Yeni orduyla ne yapılacaktı?

Nizam-ı Cedid ıslahatçılarının pek çoğu, kurulacak yeni orduyla Osmanlı ülkelerinin yeniden fethedilmesi görüşündeydi.

III. Selim’in isteği üzerine “din ü devlete” yarayacak fikirlerini yazıya döken 1791 lâyihacılarının hepsi merkezî yönetimin, ya eski ya da o anda hâlâ görev başındaki mensuplarıydı. Ya da bir çekince koyalım ve bugün elimizde bulunan lâyihaların yazarları böyleydi diyelim. Ne olur, ne olmaz, yarın öbür gün “taşralı” birinin de padişahın emrine uyarak yazdığı bir 1791 lâyihası karşımıza çıkabilir. Anadolu’nun en önemli âyan hanedanlarından biri olan Caniklizâdelerin kurucusu olan Hacı Ali Paşa’nın, Küçük Kaynarca’dan sonra, Tedâbirü’l- gazavât veya Tedbir-i Cedid-i Nadir adıyla bilinen bir ıslahat risalesi yazdığı düşünülürse bu ihtimali de büsbütün dışlamamak gerekir.

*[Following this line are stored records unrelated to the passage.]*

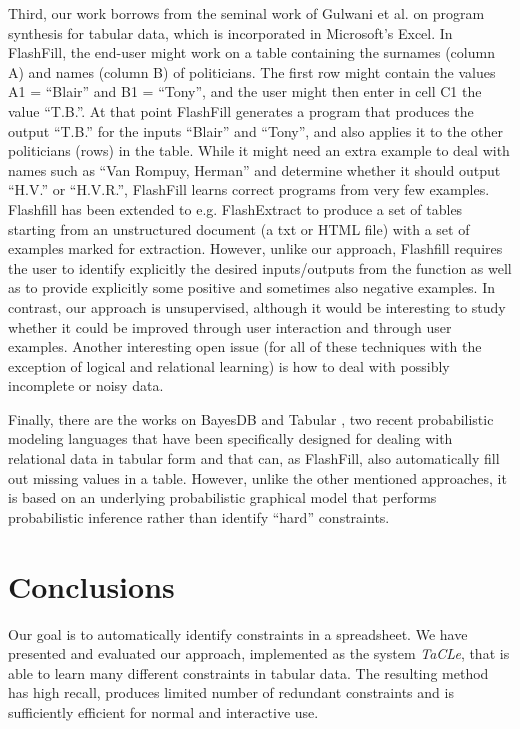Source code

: \documentclass{IEEEtran}
\newcommand{\format}[1]{\textit{#1}\xspace}
\newcommand{\sname}{\format{TaCLe}}
\theoremstyle{definition}
\begin{document}
Third, our work borrows from the seminal work of Gulwani et al. \cite{flashfill} on program synthesis for tabular data, which is incorporated in Microsoft’s Excel. In FlashFill, the end-user might work on a table containing the surnames (column A) and names (column B) of politicians. The first row might contain the values A1 = ``Blair'' and B1 = ``Tony'', and the user might then enter in cell C1 the value ``T.B.''. At that point FlashFill generates a program that produces the output ``T.B.'' for the inputs ``Blair'' and ``Tony'', and also applies it to the other politicians (rows) in the table. While it might need an extra example to deal with names such as ``Van Rompuy, Herman'' and determine whether it should output ``H.V.'' or ``H.V.R.'', FlashFill learns correct programs from very few examples. Flashfill has been extended to e.g. FlashExtract \cite{flashextract} to produce a set of tables starting from an unstructured document (a txt or HTML file) with a set of examples marked for extraction. However, unlike our approach, Flashfill requires the user to identify explicitly the desired inputs/outputs from the function as well as to provide explicitly some positive and sometimes also negative examples.  In contrast, our approach is unsupervised, although it would be interesting to study whether it could be improved through user interaction and through user examples.  Another interesting open issue (for all of these techniques with the exception of logical and relational learning) is how to deal with possibly incomplete or noisy data.

Finally, there are the works on  BayesDB \cite{BayesDB} and Tabular \cite{tabular}, two recent probabilistic modeling languages that have been specifically designed for dealing with relational data in tabular form and that can, as FlashFill, also automatically fill out missing values in a table.  However, unlike the other mentioned approaches, it is based on an underlying probabilistic graphical model that performs probabilistic inference rather than identify ``hard'' constraints.

\section{Conclusions}\label{sec:conclusions}

Our goal is to automatically identify constraints in a spreadsheet.
We have presented and evaluated our approach, implemented as the system \sname, that is able to learn many different constraints in tabular data.
The resulting method has high recall, produces limited number of redundant constraints and is sufficiently efficient for normal and interactive use.
\end{document}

Fakat işte, mevcut lâyiha sahiplerinin hepsi merkezî yönetime mensuptu ve öyle olmak hasebiyle olaylara merkez açısından bakıyorlardı. Merkezî yönetimi ise basitçe padişah ve başkentteki sivil- asker bürokratların bütünü ve ulemanın bir kısmı olarak tanımlayabiliriz. Bu noktada akla, peki, taşrada olan devlet memurları ne olacak diye bir soru gelebilir. Bu aslında yanıltıcı derecede kolay bir sorudur. Frank krallarının taşradaki temsilcileri olan kontlar, Selçuklu sultanlarının kendilerine ikta verdiği muktalar veya Osmanlı padişahlarının sarayından çıkma beylerbeyleri veya valiler tabii ki fizikî olarak taşradaydılar ama onları merkezî yönetimin parçası sayacak mıyız saymayacak mıyız? Sonuçta bunlar merkezin taşralardaki kontrolünü sağlamak için atanmış temsilcilerdi. Ama merkezkaç eğilimler, merkezden taşraya atanan görevliler için de söz konusu olabilirdi.

Öte yandan taşradaki herkes gerekli olarak bir merkezkaç güç işlevi yapmıyordu. Osmanlı İmparatorluğu’nda merkezden atanan vezirler / valiler ve kadılardan başka âyan sınıfı içinde bile merkezle uyumlu hareket eden, dolayısıyla merkezin gücünü sağlamlaştıranlar vardı. Ayrıca taşra kökenli âyanlara da kapıcıbaşı, muhassıl, mutasarrıf, vezir gibi unvanlar verilerek merkezî yönetimin bunlar üzerindeki etkisi artırılırdı. Durumu biraz daha karıştırmak pahasına, merkezde de taşranın adamları olduğunu not edeyim. Bunlardan bazıları resmen öyleydi ve “kapı kethüdası” unvanını taşırdı. Bazıları ise merkezî bürokrasi içinde olmalarına rağmen taşradaki bir âyanın taraftarlığını yapardı. Dolayısıyla aşikâr olan fizikî merkez- taşra ayrımının ötesinde, daha “sıvı” bir model tasavvur etmekte fayda vardır. Biraz totolojik olacak ama merkez güçlüyken merkezin taşraya gönderdiği memurlar veya temsilciler merkezî güçlerin yararına, merkez güçsüzken de merkezkaç güçlerin yararına çalışırdı.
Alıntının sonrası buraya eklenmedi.